Hi Rod,
First of all, your regexp ^MeasurePM*([0-9.]+) requires that the HTML input
starts with MeasurePM, which is not the case. The ^ at the beginning is the
problem. It does not refer to the beginning of a line but of the parsed input.
That is all input minus the text that has already been parsed before. In your
case it is the complete reply from the web server including the HTTP header
"HTTP/1.0 ..." which a browser does not show.
Parsing multiple values from one input is possible with the syntax
%(otherrecord.VAL)... but only if the values always come in the same order.

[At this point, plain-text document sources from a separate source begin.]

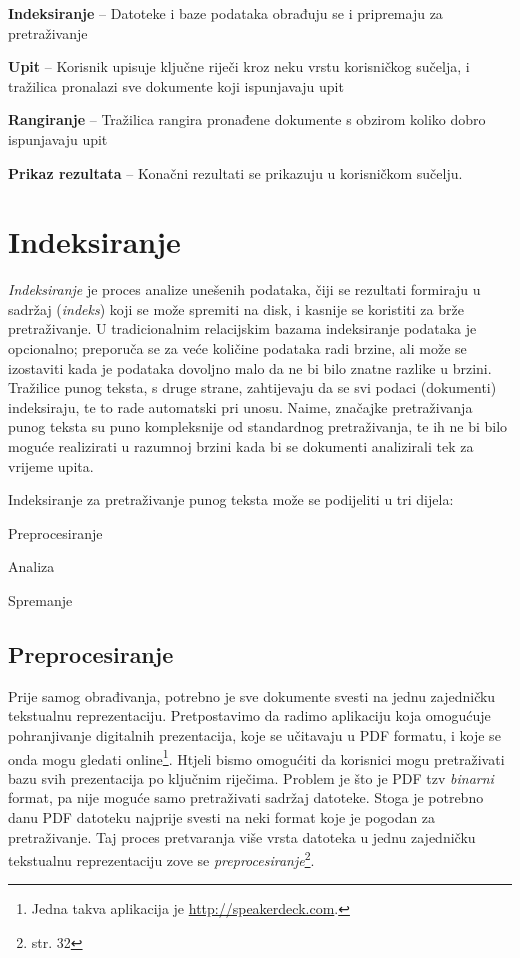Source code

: \documentclass[a4paper,twoside,12pt]{scrreprt}
\begin{document}
\begin{compactenum}
  \item \textbf{Indeksiranje} – Datoteke i baze podataka obrađuju se i pripremaju za pretraživanje
  \item \textbf{Upit} – Korisnik upisuje ključne riječi kroz neku vrstu korisničkog sučelja, i tražilica pronalazi sve dokumente koji ispunjavaju upit
  \item \textbf{Rangiranje} – Tražilica rangira pronađene dokumente s obzirom koliko dobro ispunjavaju upit
  \item \textbf{Prikaz rezultata} – Konačni rezultati se prikazuju u korisničkom sučelju.
\end{compactenum}

\section{Indeksiranje}
\label{indexing}

\textit{Indeksiranje} je proces analize unešenih podataka, čiji se rezultati formiraju u sadržaj (\textit{indeks}) koji se može spremiti na disk, i kasnije se koristiti za brže pretraživanje. U tradicionalnim relacijskim bazama indeksiranje podataka je opcionalno; preporuča se za veće količine podataka radi brzine, ali može se izostaviti kada je podataka dovoljno malo da ne bi bilo znatne razlike u brzini. Tražilice punog teksta, s druge strane, zahtijevaju da se svi podaci (dokumenti) indeksiraju, te to rade automatski pri unosu. Naime, značajke pretraživanja punog teksta su puno kompleksnije od standardnog pretraživanja, te ih ne bi bilo moguće realizirati u razumnoj brzini kada bi se dokumenti analizirali tek za vrijeme upita.

Indeksiranje za pretraživanje punog teksta može se podijeliti u tri dijela:

\begin{compactenum}
  \item Preprocesiranje
  \item Analiza
  \item Spremanje
\end{compactenum}

\subsection{Preprocesiranje}

Prije samog obrađivanja, potrebno je sve dokumente svesti na jednu zajedničku tekstualnu reprezentaciju. Pretpostavimo da radimo aplikaciju koja omogućuje pohranjivanje digitalnih prezentacija, koje se učitavaju u PDF formatu, i koje se onda mogu gledati online\footnote{Jedna takva aplikacija je \url{http://speakerdeck.com}.}. Htjeli bismo omogućiti da korisnici mogu pretraživati bazu svih prezentacija po ključnim riječima. Problem je što je PDF tzv \textit{binarni} format, pa nije moguće samo pretraživati sadržaj datoteke. Stoga je potrebno danu PDF datoteku najprije svesti na neki format koje je pogodan za pretraživanje. Taj proces pretvaranja više vrsta datoteka u jednu zajedničku tekstualnu reprezentaciju zove se \textit{preprocesiranje}\footnote{\cite{taming} str. 32}.
\end{document}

What you can do is (assuming constant order):
* find "Measure(PPM):"
* read value
* find "Sample flow(CC):"
* read value
* find "Scale:"
* read value
* find "System status:"
* read value
Each find can be done with a regexp which is then ignored with %*:
read {
extraInput=ignore;
interminator = "</HTML>"; # terminators can have arbitrary length
connect 1000; # connect to server, 1 second timeout
out "GET http://142.90.132.71/lcd.cgi"; # HTTP request
in "%*/Measure\(PPM\):/%f"
"%*/Sample flow\(CC\):/%(\$1:FLOW.VAL)f"
"%*/Scale:/%(\$1:SCALE)s"
"%*/System status:/%(\$1:STATUS)s";
}
The "master" record is PPM. This is the only one with StreamDevice support. The
other records (FLOW, SCALE, STATUS) are passive soft records. Their device name
is passed to the protocol by argument #1 and replace \$1 in the redirected formats.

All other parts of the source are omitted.